**Task objective:** The output must be the data, printed exactly as written.

:: Data extracts

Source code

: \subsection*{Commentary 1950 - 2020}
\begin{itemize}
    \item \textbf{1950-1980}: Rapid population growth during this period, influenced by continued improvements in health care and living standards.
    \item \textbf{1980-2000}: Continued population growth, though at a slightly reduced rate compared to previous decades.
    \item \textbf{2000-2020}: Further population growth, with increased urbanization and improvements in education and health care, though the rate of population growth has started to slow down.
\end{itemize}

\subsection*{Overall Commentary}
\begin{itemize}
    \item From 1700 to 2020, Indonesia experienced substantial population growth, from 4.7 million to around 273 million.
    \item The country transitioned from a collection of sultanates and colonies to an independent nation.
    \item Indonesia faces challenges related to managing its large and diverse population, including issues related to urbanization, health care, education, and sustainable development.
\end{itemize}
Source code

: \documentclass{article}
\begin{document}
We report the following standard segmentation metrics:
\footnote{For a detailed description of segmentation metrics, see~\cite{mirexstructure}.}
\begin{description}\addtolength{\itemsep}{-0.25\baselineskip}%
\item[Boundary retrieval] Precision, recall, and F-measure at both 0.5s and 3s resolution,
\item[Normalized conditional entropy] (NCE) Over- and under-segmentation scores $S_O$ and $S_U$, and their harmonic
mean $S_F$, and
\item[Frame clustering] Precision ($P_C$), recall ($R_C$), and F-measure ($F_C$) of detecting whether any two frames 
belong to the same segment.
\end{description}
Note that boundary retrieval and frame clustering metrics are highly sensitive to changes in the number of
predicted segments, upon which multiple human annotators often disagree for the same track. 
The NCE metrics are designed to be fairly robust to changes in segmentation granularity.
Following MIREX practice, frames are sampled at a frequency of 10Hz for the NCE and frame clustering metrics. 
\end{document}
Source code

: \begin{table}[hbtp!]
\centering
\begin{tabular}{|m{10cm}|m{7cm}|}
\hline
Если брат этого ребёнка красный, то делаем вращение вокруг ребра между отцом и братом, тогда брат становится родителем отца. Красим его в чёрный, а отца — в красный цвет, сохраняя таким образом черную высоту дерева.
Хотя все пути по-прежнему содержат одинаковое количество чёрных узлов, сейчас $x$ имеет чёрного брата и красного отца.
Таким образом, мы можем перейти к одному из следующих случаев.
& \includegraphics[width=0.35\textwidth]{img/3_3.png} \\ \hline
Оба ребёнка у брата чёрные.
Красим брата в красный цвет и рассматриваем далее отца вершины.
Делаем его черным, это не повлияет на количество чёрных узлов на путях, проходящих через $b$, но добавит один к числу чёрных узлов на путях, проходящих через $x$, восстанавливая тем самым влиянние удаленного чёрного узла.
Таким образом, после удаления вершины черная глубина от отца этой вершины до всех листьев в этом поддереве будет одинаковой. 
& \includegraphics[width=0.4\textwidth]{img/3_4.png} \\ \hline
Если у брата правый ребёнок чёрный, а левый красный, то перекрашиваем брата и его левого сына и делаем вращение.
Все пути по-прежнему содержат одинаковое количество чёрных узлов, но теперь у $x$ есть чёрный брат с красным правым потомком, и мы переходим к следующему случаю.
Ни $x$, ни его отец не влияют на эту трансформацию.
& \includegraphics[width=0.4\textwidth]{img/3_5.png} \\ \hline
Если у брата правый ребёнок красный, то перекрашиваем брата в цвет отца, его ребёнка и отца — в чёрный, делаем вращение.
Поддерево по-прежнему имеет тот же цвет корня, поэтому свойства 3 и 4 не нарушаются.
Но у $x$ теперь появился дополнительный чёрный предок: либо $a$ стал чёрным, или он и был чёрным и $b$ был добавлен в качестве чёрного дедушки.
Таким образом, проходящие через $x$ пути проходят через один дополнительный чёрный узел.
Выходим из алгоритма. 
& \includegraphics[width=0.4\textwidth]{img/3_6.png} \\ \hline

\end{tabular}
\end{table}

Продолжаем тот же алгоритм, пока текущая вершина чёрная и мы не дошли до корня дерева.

::::

**Answer box:**
Source code

: \subsection*{Commentary 1950 - 2020}
\begin{itemize}
    \item \textbf{1950-1980}: Rapid population growth during this period, influenced by continued improvements in health care and living standards.
    \item \textbf{1980-2000}: Continued population growth, though at a slightly reduced rate compared to previous decades.
    \item \textbf{2000-2020}: Further population growth, with increased urbanization and improvements in education and health care, though the rate of population growth has started to slow down.
\end{itemize}

\subsection*{Overall Commentary}
\begin{itemize}
    \item From 1700 to 2020, Indonesia experienced substantial population growth, from 4.7 million to around 273 million.
    \item The country transitioned from a collection of sultanates and colonies to an independent nation.
    \item Indonesia faces challenges related to managing its large and diverse population, including issues related to urbanization, health care, education, and sustainable development.
\end{itemize}
Source code

: \documentclass{article}
\begin{document}
We report the following standard segmentation metrics:
\footnote{For a detailed description of segmentation metrics, see~\cite{mirexstructure}.}
\begin{description}\addtolength{\itemsep}{-0.25\baselineskip}%
\item[Boundary retrieval] Precision, recall, and F-measure at both 0.5s and 3s resolution,
\item[Normalized conditional entropy] (NCE) Over- and under-segmentation scores $S_O$ and $S_U$, and their harmonic
mean $S_F$, and
\item[Frame clustering] Precision ($P_C$), recall ($R_C$), and F-measure ($F_C$) of detecting whether any two frames 
belong to the same segment.
\end{description}
Note that boundary retrieval and frame clustering metrics are highly sensitive to changes in the number of
predicted segments, upon which multiple human annotators often disagree for the same track. 
The NCE metrics are designed to be fairly robust to changes in segmentation granularity.
Following MIREX practice, frames are sampled at a frequency of 10Hz for the NCE and frame clustering metrics. 
\end{document}
Source code

: \begin{table}[hbtp!]
\centering
\begin{tabular}{|m{10cm}|m{7cm}|}
\hline
Если брат этого ребёнка красный, то делаем вращение вокруг ребра между отцом и братом, тогда брат становится родителем отца. Красим его в чёрный, а отца — в красный цвет, сохраняя таким образом черную высоту дерева.
Хотя все пути по-прежнему содержат одинаковое количество чёрных узлов, сейчас $x$ имеет чёрного брата и красного отца.
Таким образом, мы можем перейти к одному из следующих случаев.
& \includegraphics[width=0.35\textwidth]{img/3_3.png} \\ \hline
Оба ребёнка у брата чёрные.
Красим брата в красный цвет и рассматриваем далее отца вершины.
Делаем его черным, это не повлияет на количество чёрных узлов на путях, проходящих через $b$, но добавит один к числу чёрных узлов на путях, проходящих через $x$, восстанавливая тем самым влиянние удаленного чёрного узла.
Таким образом, после удаления вершины черная глубина от отца этой вершины до всех листьев в этом поддереве будет одинаковой. 
& \includegraphics[width=0.4\textwidth]{img/3_4.png} \\ \hline
Если у брата правый ребёнок чёрный, а левый красный, то перекрашиваем брата и его левого сына и делаем вращение.
Все пути по-прежнему содержат одинаковое количество чёрных узлов, но теперь у $x$ есть чёрный брат с красным правым потомком, и мы переходим к следующему случаю.
Ни $x$, ни его отец не влияют на эту трансформацию.
& \includegraphics[width=0.4\textwidth]{img/3_5.png} \\ \hline
Если у брата правый ребёнок красный, то перекрашиваем брата в цвет отца, его ребёнка и отца — в чёрный, делаем вращение.
Поддерево по-прежнему имеет тот же цвет корня, поэтому свойства 3 и 4 не нарушаются.
Но у $x$ теперь появился дополнительный чёрный предок: либо $a$ стал чёрным, или он и был чёрным и $b$ был добавлен в качестве чёрного дедушки.
Таким образом, проходящие через $x$ пути проходят через один дополнительный чёрный узел.
Выходим из алгоритма. 
& \includegraphics[width=0.4\textwidth]{img/3_6.png} \\ \hline

\end{tabular}
\end{table}

Продолжаем тот же алгоритм, пока текущая вершина чёрная и мы не дошли до корня дерева.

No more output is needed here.